Histórias da Maré para o mundo
Segundo a organização do Festival, essa troca é um dos objetivos fundamentais do Festival. Mas o WOW Rio não foi só isso. Foi mais, bem mais. Além de receber cerca de 30 mil pessoas nos três dias de evento, com mesas, debates, territórios de partilhas, mentorias e shows, como o da Elza Soares, Karol Conká e Flora Matos, o que aconteceu no WOW foi a conexão de muitas mulheres, que talvez não tivessem nunca a oportunidade de se conhecerem se não fosse por ali. Muito menos de ter a possibilidade de saber um pouco das histórias de potência, superação, dor, criatividade e coragem que existem em lugares como o Conjunto de Favelas da Maré.
Para jogar essas histórias no mundo, as “Wowseiras”, um grupo de 15 meninas, moradoras de favelas da Maré, colocaram para rodar – literalmente – as histórias de vida de mulheres que já são exemplo de força e garra dentro da comunidade e que, por meio do Festival, puderam ser contadas para quem quisesse ler e ouvir. Nos dias do Festival WOW Rio, elas atravessaram em uma kombi cerca de 11 km que separam a Maré da Zona Portuária. Vestidas com saia de um tecido em que era possível escrever, andavam pelo evento com a história de vida de mulheres como Marielle Franco, ex-vereadora brutalmente assassinada em março deste ano, no bolso. Além de contar essas histórias, ouviram muitas outras. “Uma mulher compartilhou a história dela comigo, me contou que viveu um relacionamento abusivo e o Festival foi o primeiro evento que ela foi depois do fim do relacionamento. Disse também que ela estava quase voltando pra ele (o abusador) e ali recuperou forças pra sair de vez dessa”, conta Ana Clara Alves, uma das “Wowseiras”.

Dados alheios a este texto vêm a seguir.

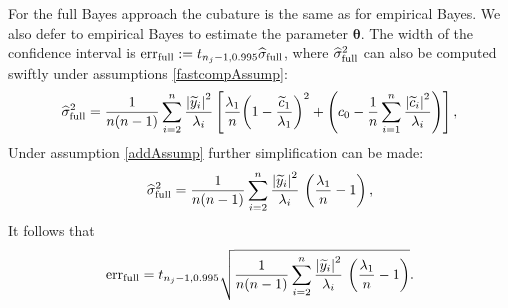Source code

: \documentclass{iitthesis}          %
\newcommand{\bm}[1]{\boldsymbol{#1}}
\newcommand{\vtheta}{{\bm{\theta}}}
\newcommand{\hsigma}{\widehat{\sigma}}
\newcommand{\err}{\textup{err}}
\def\abs#1{\ensuremath{\left \lvert #1 \right \rvert}}
\begin{document}
For the full Bayes approach the cubature is the same as for empirical Bayes.  We also defer to empirical Bayes to estimate the parameter $\vtheta$.  The width of the confidence interval is $\err_{\textup{full}} 
:= t_{n_j-1,0.995} \hsigma_{\textup{full}}$, where $\hsigma_{\textup{full}}^2$ can also be computed swiftly under assumptions \eqref{fastcompAssump}:
\begin{align*} %
\widehat{\sigma}^2_{\textup{full}} =
\frac{1}{n(n-1)} \sum_{i=2}^n \frac{\abs{\widetilde{y}_i}^2}{\lambda_i}
\left[\frac{\lambda_1}{n}{\left(1 - \frac{\widetilde{c}_1}{\lambda_1}\right)^2} + \left(c_0  - \frac 1n \sum_{i=1}^n \frac{\abs{\widetilde{c}_i}^2}{\lambda_i}\right) \right],
\end{align*}
Under assumption \eqref{addAssump} further simplification can be made:
\begin{equation*} %
\widehat{\sigma}^2_{\textup{full}}
=
\frac{1}{n(n-1)} \sum_{i=2}^n \frac{\abs{\widetilde{y}_i}^2}{\lambda_i} \, \left(\frac{\lambda_1}{n}  - 1  \right),
\end{equation*}
It follows that
\begin{equation} \label{FJH:eq:errFullSimple}
\err_{\textup{full}}
=
t_{n_j-1,0.995}
\sqrt{\frac{1}{n(n-1)} \sum_{i=2}^n \frac{\abs{\widetilde{y}_i}^2}{\lambda_i} \, \left(\frac{\lambda_1}{n}  - 1  \right)}.
\end{equation}


\end{document}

Ana Clara acrescenta ainda as “marcas” conquistadas e compartilhadas por ela e suas parceiras no Festival. “O legado que a gente vai deixar é ter levado um pouco das histórias das mulheres da Maré para o Festival. Nós mostramos que tivemos mulheres fortes na nossa fundação e que essa força que tem aqui dentro vem de algum lugar. Acho que o legado foi ter mostrado um pouco dessa força fora da favela e ter tocado as pessoas”.
Mais saias rodando
Outro grupo de mulheres da Maré que colocou a saia para rodar foi o das participantes da Mandala Florestal. Inês Di Maré, coordenadora da apresentação, explica que a Mandala Florestal é uma meditação em movimento, com músicas e coreografias. O Grupo de cerca de 40 mulheres, com idade média de 50 anos, se apresentou na tarde do primeiro dia de Festival, durante cerca de 40 minutos, num cortejo que saiu da frente do Museu do Amanhã e foi até o palco principal. “Foi maravilhoso. Mandala é paz para o mundo”, disse, em êxtase, uma das participantes ao final da apresentação.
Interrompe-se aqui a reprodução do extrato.